• [Your task]: Set down each record exactly. Omit the pictures.

• [Data supplied]:
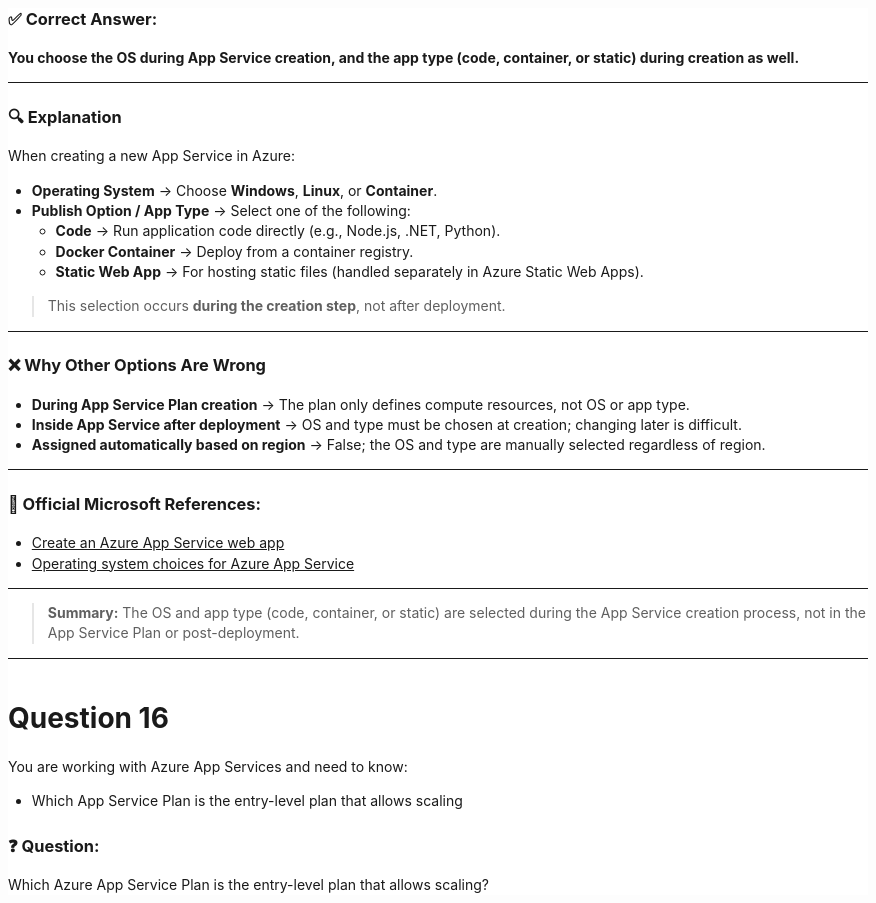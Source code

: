 
### ✅ Correct Answer:
**You choose the OS during App Service creation, and the app type (code, container, or static) during creation as well.**

---

### 🔍 Explanation

When creating a new App Service in Azure:

- **Operating System** → Choose **Windows**, **Linux**, or **Container**.  
- **Publish Option / App Type** → Select one of the following:
  - **Code** → Run application code directly (e.g., Node.js, .NET, Python).  
  - **Docker Container** → Deploy from a container registry.  
  - **Static Web App** → For hosting static files (handled separately in Azure Static Web Apps).  

> This selection occurs **during the creation step**, not after deployment.

---

### ❌ Why Other Options Are Wrong
- **During App Service Plan creation** → The plan only defines compute resources, not OS or app type.  
- **Inside App Service after deployment** → OS and type must be chosen at creation; changing later is difficult.  
- **Assigned automatically based on region** → False; the OS and type are manually selected regardless of region.

---

### 📖 Official Microsoft References:
- [Create an Azure App Service web app](https://learn.microsoft.com/azure/app-service/quickstart-create-app)  
- [Operating system choices for Azure App Service](https://learn.microsoft.com/azure/app-service/overview#operating-system)

---

> **Summary:** The OS and app type (code, container, or static) are selected during the App Service creation process, not in the App Service Plan or post-deployment.

---

# Question 16

You are working with Azure App Services and need to know:

- Which App Service Plan is the entry-level plan that allows scaling  

### ❓ Question:
Which Azure App Service Plan is the entry-level plan that allows scaling?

• [Answer to this problem]:
Source code

: 
### ✅ Correct Answer:
**You choose the OS during App Service creation, and the app type (code, container, or static) during creation as well.**

---

### 🔍 Explanation

When creating a new App Service in Azure:

- **Operating System** → Choose **Windows**, **Linux**, or **Container**.  
- **Publish Option / App Type** → Select one of the following:
  - **Code** → Run application code directly (e.g., Node.js, .NET, Python).  
  - **Docker Container** → Deploy from a container registry.  
  - **Static Web App** → For hosting static files (handled separately in Azure Static Web Apps).  

> This selection occurs **during the creation step**, not after deployment.

---

### ❌ Why Other Options Are Wrong
- **During App Service Plan creation** → The plan only defines compute resources, not OS or app type.  
- **Inside App Service after deployment** → OS and type must be chosen at creation; changing later is difficult.  
- **Assigned automatically based on region** → False; the OS and type are manually selected regardless of region.

---

### 📖 Official Microsoft References:
- [Create an Azure App Service web app](https://learn.microsoft.com/azure/app-service/quickstart-create-app)  
- [Operating system choices for Azure App Service](https://learn.microsoft.com/azure/app-service/overview#operating-system)

---

> **Summary:** The OS and app type (code, container, or static) are selected during the App Service creation process, not in the App Service Plan or post-deployment.

---

# Question 16

You are working with Azure App Services and need to know:

- Which App Service Plan is the entry-level plan that allows scaling  

### ❓ Question:
Which Azure App Service Plan is the entry-level plan that allows scaling?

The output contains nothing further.